DATASET CONTENT START
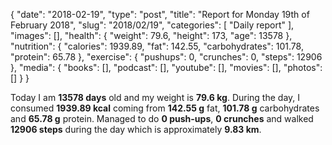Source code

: {
    "date": "2018-02-19",
    "type": "post",
    "title": "Report for Monday 19th of February 2018",
    "slug": "2018\/02\/19",
    "categories": [
        "Daily report"
    ],
    "images": [],
    "health": {
        "weight": 79.6,
        "height": 173,
        "age": 13578
    },
    "nutrition": {
        "calories": 1939.89,
        "fat": 142.55,
        "carbohydrates": 101.78,
        "protein": 65.78
    },
    "exercise": {
        "pushups": 0,
        "crunches": 0,
        "steps": 12906
    },
    "media": {
        "books": [],
        "podcast": [],
        "youtube": [],
        "movies": [],
        "photos": []
    }
}

Today I am <strong>13578 days</strong> old and my weight is <strong>79.6 kg</strong>. During the day, I consumed <strong>1939.89 kcal</strong> coming from <strong>142.55 g</strong> fat, <strong>101.78 g</strong> carbohydrates and <strong>65.78 g</strong> protein. Managed to do <strong>0 push-ups</strong>, <strong>0 crunches</strong> and walked <strong>12906 steps</strong> during the day which is approximately <strong>9.83 km</strong>.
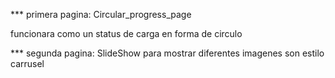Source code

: 
*** primera pagina: Circular_progress_page

funcionara como un status de carga en forma de circulo

*** segunda pagina: SlideShow
para mostrar diferentes imagenes son estilo carrusel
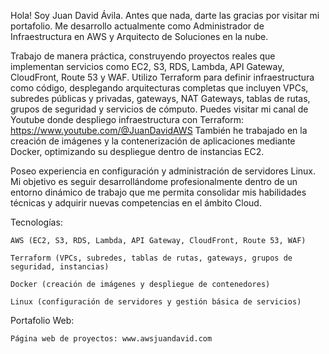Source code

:
Hola! Soy Juan David Ávila. Antes que nada, darte las gracias por visitar mi portafolio. Me desarrollo actualmente como Administrador de Infraestructura en AWS y Arquitecto de Soluciones en la nube.

Trabajo de manera práctica, construyendo proyectos reales que implementan servicios como EC2, S3, RDS, Lambda, API Gateway, CloudFront, Route 53 y WAF.
Utilizo Terraform para definir infraestructura como código, desplegando arquitecturas completas que incluyen VPCs, subredes públicas y privadas, gateways, NAT Gateways, tablas de rutas, grupos de seguridad y servicios de cómputo. Puedes visitar mi canal de Youtube donde despliego infraestructura con Terraform: https://www.youtube.com/@JuanDavidAWS
También he trabajado en la creación de imágenes y la contenerización de aplicaciones mediante Docker, optimizando su despliegue dentro de instancias EC2.

Poseo experiencia en configuración y administración de servidores Linux.
Mi objetivo es seguir desarrollándome profesionalmente dentro de un entorno dinámico de trabajo que me permita consolidar mis habilidades técnicas y adquirir nuevas competencias en el ámbito Cloud.

Tecnologías:

    AWS (EC2, S3, RDS, Lambda, API Gateway, CloudFront, Route 53, WAF)

    Terraform (VPCs, subredes, tablas de rutas, gateways, grupos de seguridad, instancias)

    Docker (creación de imágenes y despliegue de contenedores)

    Linux (configuración de servidores y gestión básica de servicios)

Portafolio Web:

    Página web de proyectos: www.awsjuandavid.com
DATASET CONTENT END
*WHAT YOU NEED TO DO*. Reproduce nothing but the lines from the line containing "Linux (configuración de" to the last line of the data, each exactly as written.

*SOLUTION TO THE EXERCISE*.
    Linux (configuración de servidores y gestión básica de servicios)

Portafolio Web:

    Página web de proyectos: www.awsjuandavid.com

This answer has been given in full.